Chromosomal Distribution of the Arabidopsis JAR1-Like Gene Family. Genes are designated by the BAC open reading frame numbers assigned by the Arabidopsis Genome Initiative (www.arabidopsis.org). Chromosome numbers are shown at left. No homologs exist on chromosome III.

Figure 5.

Biochemical Assay for JAR1 and Related Enzyme Activities. (A) Analysis of purified GST-JAR1 fusion protein on a Coomassie blue–stained polyacrylamide gel. Positions of molecular mass markers (kD) are shown at left. (B) Substrate specificity of JAR1 determined by ATP-³²P-PPi exchange. The positions of PPi and ATP after chromatography are indicated.

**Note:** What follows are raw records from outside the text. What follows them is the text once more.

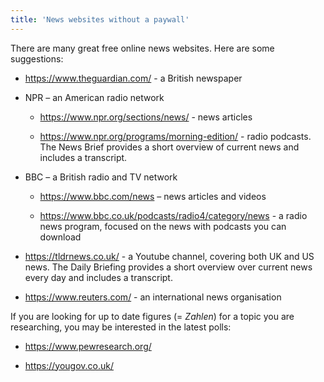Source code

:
 ```yaml
---
title: 'News websites without a paywall'
---
```


There are many great free online news websites. Here are some suggestions:

- <https://www.theguardian.com/>  - a British newspaper

- NPR – an American radio network

  - <https://www.npr.org/sections/news/>  - news articles

  - <https://www.npr.org/programs/morning-edition/>  - radio podcasts. The News
  Brief provides a short overview of current news and includes a transcript.

- BBC – a British radio and TV network

  - <https://www.bbc.com/news>  – news articles and videos

  - <https://www.bbc.co.uk/podcasts/radio4/category/news>  - a radio news
  program, focused on the news with podcasts you can download

- <https://tldrnews.co.uk/> - a Youtube channel, covering both UK and US news.
The Daily Briefing provides a short overview over current news every day and
includes a transcript.

- <https://www.reuters.com/> - an international news organisation

If you are looking for up to date figures (= _Zahlen_) for a topic you are
researching, you may be interested in the latest polls:

- <https://www.pewresearch.org/>

- <https://yougov.co.uk/>
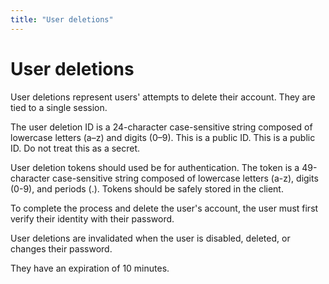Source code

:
 ```yaml
---
title: "User deletions"
---
```


# User deletions

User deletions represent users' attempts to delete their account. They are tied to a single session.

The user deletion ID is a 24-character case-sensitive string composed of lowercase letters (a–z) and digits (0–9). This is a public ID. This is a public ID. Do not treat this as a secret.

User deletion tokens should used be for authentication. The token is a 49-character case-sensitive string composed of lowercase letters (a-z), digits (0-9), and periods (.). Tokens should be safely stored in the client.

To complete the process and delete the user's account, the user must first verify their identity with their password.

User deletions are invalidated when the user is disabled, deleted, or changes their password.

They have an expiration of 10 minutes.
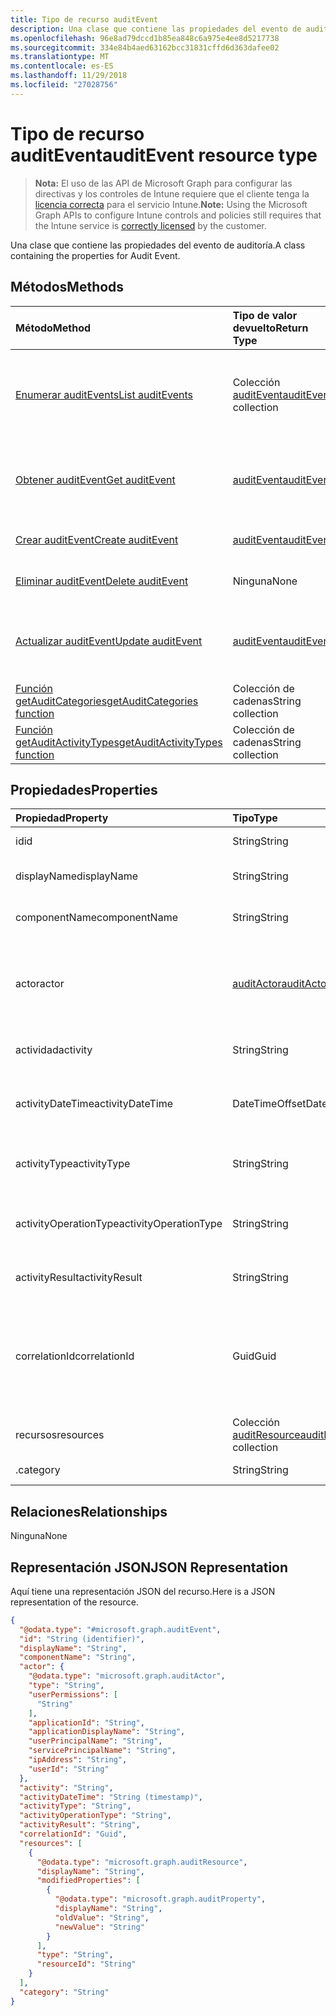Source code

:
 ```yaml
---
title: Tipo de recurso auditEvent
description: Una clase que contiene las propiedades del evento de auditoría.
ms.openlocfilehash: 96e8ad79dccd1b85ea848c6a975e4ee8d5217738
ms.sourcegitcommit: 334e84b4aed63162bcc31831cffd6d363dafee02
ms.translationtype: MT
ms.contentlocale: es-ES
ms.lasthandoff: 11/29/2018
ms.locfileid: "27028756"
---
```

# <a name="auditevent-resource-type"></a><span data-ttu-id="379dd-103">Tipo de recurso auditEvent</span><span class="sxs-lookup"><span data-stu-id="379dd-103">auditEvent resource type</span></span>

> <span data-ttu-id="379dd-104">**Nota:** El uso de las API de Microsoft Graph para configurar las directivas y los controles de Intune requiere que el cliente tenga la [licencia correcta](https://go.microsoft.com/fwlink/?linkid=839381) para el servicio Intune.</span><span class="sxs-lookup"><span data-stu-id="379dd-104">**Note:** Using the Microsoft Graph APIs to configure Intune controls and policies still requires that the Intune service is [correctly licensed](https://go.microsoft.com/fwlink/?linkid=839381) by the customer.</span></span>

<span data-ttu-id="379dd-105">Una clase que contiene las propiedades del evento de auditoría.</span><span class="sxs-lookup"><span data-stu-id="379dd-105">A class containing the properties for Audit Event.</span></span>
## <a name="methods"></a><span data-ttu-id="379dd-106">Métodos</span><span class="sxs-lookup"><span data-stu-id="379dd-106">Methods</span></span>
|<span data-ttu-id="379dd-107">Método</span><span class="sxs-lookup"><span data-stu-id="379dd-107">Method</span></span>|<span data-ttu-id="379dd-108">Tipo de valor devuelto</span><span class="sxs-lookup"><span data-stu-id="379dd-108">Return Type</span></span>|<span data-ttu-id="379dd-109">Descripción</span><span class="sxs-lookup"><span data-stu-id="379dd-109">Description</span></span>|
|:---|:---|:---|
|[<span data-ttu-id="379dd-110">Enumerar auditEvents</span><span class="sxs-lookup"><span data-stu-id="379dd-110">List auditEvents</span></span>](../api/intune-auditing-auditevent-list.md)|<span data-ttu-id="379dd-111">Colección [auditEvent](../resources/intune-auditing-auditevent.md)</span><span class="sxs-lookup"><span data-stu-id="379dd-111">[auditEvent](../resources/intune-auditing-auditevent.md) collection</span></span>|<span data-ttu-id="379dd-112">Enumere las propiedades y las relaciones de los objetos [auditEvent](../resources/intune-auditing-auditevent.md).</span><span class="sxs-lookup"><span data-stu-id="379dd-112">List properties and relationships of the [auditEvent](../resources/intune-auditing-auditevent.md) objects.</span></span>|
|[<span data-ttu-id="379dd-113">Obtener auditEvent</span><span class="sxs-lookup"><span data-stu-id="379dd-113">Get auditEvent</span></span>](../api/intune-auditing-auditevent-get.md)|[<span data-ttu-id="379dd-114">auditEvent</span><span class="sxs-lookup"><span data-stu-id="379dd-114">auditEvent</span></span>](../resources/intune-auditing-auditevent.md)|<span data-ttu-id="379dd-115">Lea las propiedades y las relaciones del objeto [auditEvent](../resources/intune-auditing-auditevent.md).</span><span class="sxs-lookup"><span data-stu-id="379dd-115">Read properties and relationships of the [auditEvent](../resources/intune-auditing-auditevent.md) object.</span></span>|
|[<span data-ttu-id="379dd-116">Crear auditEvent</span><span class="sxs-lookup"><span data-stu-id="379dd-116">Create auditEvent</span></span>](../api/intune-auditing-auditevent-create.md)|[<span data-ttu-id="379dd-117">auditEvent</span><span class="sxs-lookup"><span data-stu-id="379dd-117">auditEvent</span></span>](../resources/intune-auditing-auditevent.md)|<span data-ttu-id="379dd-118">Cree un objeto [auditEvent](../resources/intune-auditing-auditevent.md).</span><span class="sxs-lookup"><span data-stu-id="379dd-118">Create a new [auditEvent](../resources/intune-auditing-auditevent.md) object.</span></span>|
|[<span data-ttu-id="379dd-119">Eliminar auditEvent</span><span class="sxs-lookup"><span data-stu-id="379dd-119">Delete auditEvent</span></span>](../api/intune-auditing-auditevent-delete.md)|<span data-ttu-id="379dd-120">Ninguna</span><span class="sxs-lookup"><span data-stu-id="379dd-120">None</span></span>|<span data-ttu-id="379dd-121">Elimina un [auditEvent](../resources/intune-auditing-auditevent.md).</span><span class="sxs-lookup"><span data-stu-id="379dd-121">Deletes a [auditEvent](../resources/intune-auditing-auditevent.md).</span></span>|
|[<span data-ttu-id="379dd-122">Actualizar auditEvent</span><span class="sxs-lookup"><span data-stu-id="379dd-122">Update auditEvent</span></span>](../api/intune-auditing-auditevent-update.md)|[<span data-ttu-id="379dd-123">auditEvent</span><span class="sxs-lookup"><span data-stu-id="379dd-123">auditEvent</span></span>](../resources/intune-auditing-auditevent.md)|<span data-ttu-id="379dd-124">Actualice las propiedades de un objeto [auditEvent](../resources/intune-auditing-auditevent.md).</span><span class="sxs-lookup"><span data-stu-id="379dd-124">Update the properties of a [auditEvent](../resources/intune-auditing-auditevent.md) object.</span></span>|
|[<span data-ttu-id="379dd-125">Función getAuditCategories</span><span class="sxs-lookup"><span data-stu-id="379dd-125">getAuditCategories function</span></span>](../api/intune-auditing-auditevent-getauditcategories.md)|<span data-ttu-id="379dd-126">Colección de cadenas</span><span class="sxs-lookup"><span data-stu-id="379dd-126">String collection</span></span>|<span data-ttu-id="379dd-127">Todavía no documentado</span><span class="sxs-lookup"><span data-stu-id="379dd-127">Not yet documented</span></span>|
|[<span data-ttu-id="379dd-128">Función getAuditActivityTypes</span><span class="sxs-lookup"><span data-stu-id="379dd-128">getAuditActivityTypes function</span></span>](../api/intune-auditing-auditevent-getauditactivitytypes.md)|<span data-ttu-id="379dd-129">Colección de cadenas</span><span class="sxs-lookup"><span data-stu-id="379dd-129">String collection</span></span>|<span data-ttu-id="379dd-130">Todavía no documentado</span><span class="sxs-lookup"><span data-stu-id="379dd-130">Not yet documented</span></span>|

## <a name="properties"></a><span data-ttu-id="379dd-131">Propiedades</span><span class="sxs-lookup"><span data-stu-id="379dd-131">Properties</span></span>
|<span data-ttu-id="379dd-132">Propiedad</span><span class="sxs-lookup"><span data-stu-id="379dd-132">Property</span></span>|<span data-ttu-id="379dd-133">Tipo</span><span class="sxs-lookup"><span data-stu-id="379dd-133">Type</span></span>|<span data-ttu-id="379dd-134">Descripción</span><span class="sxs-lookup"><span data-stu-id="379dd-134">Description</span></span>|
|:---|:---|:---|
|<span data-ttu-id="379dd-135">id</span><span class="sxs-lookup"><span data-stu-id="379dd-135">id</span></span>|<span data-ttu-id="379dd-136">String</span><span class="sxs-lookup"><span data-stu-id="379dd-136">String</span></span>|<span data-ttu-id="379dd-137">Clave de la entidad.</span><span class="sxs-lookup"><span data-stu-id="379dd-137">Key of the entity.</span></span>|
|<span data-ttu-id="379dd-138">displayName</span><span class="sxs-lookup"><span data-stu-id="379dd-138">displayName</span></span>|<span data-ttu-id="379dd-139">String</span><span class="sxs-lookup"><span data-stu-id="379dd-139">String</span></span>|<span data-ttu-id="379dd-140">Nombre para mostrar del evento.</span><span class="sxs-lookup"><span data-stu-id="379dd-140">Event display name.</span></span>|
|<span data-ttu-id="379dd-141">componentName</span><span class="sxs-lookup"><span data-stu-id="379dd-141">componentName</span></span>|<span data-ttu-id="379dd-142">String</span><span class="sxs-lookup"><span data-stu-id="379dd-142">String</span></span>|<span data-ttu-id="379dd-143">Nombre del componente.</span><span class="sxs-lookup"><span data-stu-id="379dd-143">Component name.</span></span>|
|<span data-ttu-id="379dd-144">actor</span><span class="sxs-lookup"><span data-stu-id="379dd-144">actor</span></span>|[<span data-ttu-id="379dd-145">auditActor</span><span class="sxs-lookup"><span data-stu-id="379dd-145">auditActor</span></span>](../resources/intune-auditing-auditactor.md)|<span data-ttu-id="379dd-146">Usuario y aplicación de AAD que están asociados al evento de auditoría.</span><span class="sxs-lookup"><span data-stu-id="379dd-146">AAD user and application that are associated with the audit event.</span></span>|
|<span data-ttu-id="379dd-147">actividad</span><span class="sxs-lookup"><span data-stu-id="379dd-147">activity</span></span>|<span data-ttu-id="379dd-148">String</span><span class="sxs-lookup"><span data-stu-id="379dd-148">String</span></span>|<span data-ttu-id="379dd-149">Nombre descriptivo de la actividad.</span><span class="sxs-lookup"><span data-stu-id="379dd-149">Friendly name of the activity.</span></span>|
|<span data-ttu-id="379dd-150">activityDateTime</span><span class="sxs-lookup"><span data-stu-id="379dd-150">activityDateTime</span></span>|<span data-ttu-id="379dd-151">DateTimeOffset</span><span class="sxs-lookup"><span data-stu-id="379dd-151">DateTimeOffset</span></span>|<span data-ttu-id="379dd-152">La fecha y hora en UTC a la que se realizó la actividad.</span><span class="sxs-lookup"><span data-stu-id="379dd-152">The date time in UTC when the activity was performed.</span></span>|
|<span data-ttu-id="379dd-153">activityType</span><span class="sxs-lookup"><span data-stu-id="379dd-153">activityType</span></span>|<span data-ttu-id="379dd-154">String</span><span class="sxs-lookup"><span data-stu-id="379dd-154">String</span></span>|<span data-ttu-id="379dd-155">El tipo de actividad que se realizó.</span><span class="sxs-lookup"><span data-stu-id="379dd-155">The type of activity that was being performed.</span></span>|
|<span data-ttu-id="379dd-156">activityOperationType</span><span class="sxs-lookup"><span data-stu-id="379dd-156">activityOperationType</span></span>|<span data-ttu-id="379dd-157">String</span><span class="sxs-lookup"><span data-stu-id="379dd-157">String</span></span>|<span data-ttu-id="379dd-158">El tipo de operación HTTP de la actividad.</span><span class="sxs-lookup"><span data-stu-id="379dd-158">The HTTP operation type of the activity.</span></span>|
|<span data-ttu-id="379dd-159">activityResult</span><span class="sxs-lookup"><span data-stu-id="379dd-159">activityResult</span></span>|<span data-ttu-id="379dd-160">String</span><span class="sxs-lookup"><span data-stu-id="379dd-160">String</span></span>|<span data-ttu-id="379dd-161">El resultado de la actividad.</span><span class="sxs-lookup"><span data-stu-id="379dd-161">The result of the activity.</span></span>|
|<span data-ttu-id="379dd-162">correlationId</span><span class="sxs-lookup"><span data-stu-id="379dd-162">correlationId</span></span>|<span data-ttu-id="379dd-163">Guid</span><span class="sxs-lookup"><span data-stu-id="379dd-163">Guid</span></span>|<span data-ttu-id="379dd-164">El identificador de la solicitud de cliente que se usa para correlacionar las actividades dentro del sistema.</span><span class="sxs-lookup"><span data-stu-id="379dd-164">The client request Id that is used to correlate activity within the system.</span></span>|
|<span data-ttu-id="379dd-165">recursos</span><span class="sxs-lookup"><span data-stu-id="379dd-165">resources</span></span>|<span data-ttu-id="379dd-166">Colección [auditResource](../resources/intune-auditing-auditresource.md)</span><span class="sxs-lookup"><span data-stu-id="379dd-166">[auditResource](../resources/intune-auditing-auditresource.md) collection</span></span>|<span data-ttu-id="379dd-167">Recursos que se están modificando.</span><span class="sxs-lookup"><span data-stu-id="379dd-167">Resources being modified.</span></span>|
|<span data-ttu-id="379dd-168">.</span><span class="sxs-lookup"><span data-stu-id="379dd-168">category</span></span>|<span data-ttu-id="379dd-169">String</span><span class="sxs-lookup"><span data-stu-id="379dd-169">String</span></span>|<span data-ttu-id="379dd-170">Categoría de auditoría.</span><span class="sxs-lookup"><span data-stu-id="379dd-170">Audit category.</span></span>|

## <a name="relationships"></a><span data-ttu-id="379dd-171">Relaciones</span><span class="sxs-lookup"><span data-stu-id="379dd-171">Relationships</span></span>
<span data-ttu-id="379dd-172">Ninguna</span><span class="sxs-lookup"><span data-stu-id="379dd-172">None</span></span>
## <a name="json-representation"></a><span data-ttu-id="379dd-173">Representación JSON</span><span class="sxs-lookup"><span data-stu-id="379dd-173">JSON Representation</span></span>
<span data-ttu-id="379dd-174">Aquí tiene una representación JSON del recurso.</span><span class="sxs-lookup"><span data-stu-id="379dd-174">Here is a JSON representation of the resource.</span></span>
<!-- {
  "blockType": "resource",
  "keyProperty": "id",
  "@odata.type": "microsoft.graph.auditEvent"
}
-->
``` json
{
  "@odata.type": "#microsoft.graph.auditEvent",
  "id": "String (identifier)",
  "displayName": "String",
  "componentName": "String",
  "actor": {
    "@odata.type": "microsoft.graph.auditActor",
    "type": "String",
    "userPermissions": [
      "String"
    ],
    "applicationId": "String",
    "applicationDisplayName": "String",
    "userPrincipalName": "String",
    "servicePrincipalName": "String",
    "ipAddress": "String",
    "userId": "String"
  },
  "activity": "String",
  "activityDateTime": "String (timestamp)",
  "activityType": "String",
  "activityOperationType": "String",
  "activityResult": "String",
  "correlationId": "Guid",
  "resources": [
    {
      "@odata.type": "microsoft.graph.auditResource",
      "displayName": "String",
      "modifiedProperties": [
        {
          "@odata.type": "microsoft.graph.auditProperty",
          "displayName": "String",
          "oldValue": "String",
          "newValue": "String"
        }
      ],
      "type": "String",
      "resourceId": "String"
    }
  ],
  "category": "String"
}
```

Lanes are labeled with the substrates assayed. (C) The first lane contains the complete reaction mixture with JA as in (B). Other lanes are the same as the first minus the component indicated. (D) Representative example of a substrate specificity assay for proteins related to JAR1. The top chromatograph shows T20D16.20; the bottom chromatograph shows M4I22.70. Reaction conditions are the same as those described above. ABA, abscisic acid; ACC, 1-aminocyclopropane-1-carboxylic acid; GA, gibberellic acid; PDA, 12-oxophytodienoic acid.

Figure 6.

Summary of Sequence Homology and Substrate Specificity Relationships among Arabidopsis JAR1-Like Proteins. Pair-wise similarity tree constructed with PileUp (Genetics Computer Group) using the blosum 62 scoring matrix. Numbers in parentheses indicate chromosomes. Substrate specificity for each protein and sequence homology subgroups are indicated at left and right, respectively. Four genes not tested (nt) were not obtained by reverse transcriptase–mediated PCR or were nearly identical to others. Inactivity on substrates tested (see Fig. 5) is indicated by (−).

Figure 7.

Response of jar1 Alleles to Far-Red Light. Seedlings were grown for 5 days at room temperature under far-red light. Bars indicate mean hypocotyl length of 25 seedlings with standard errors. WT, wild type.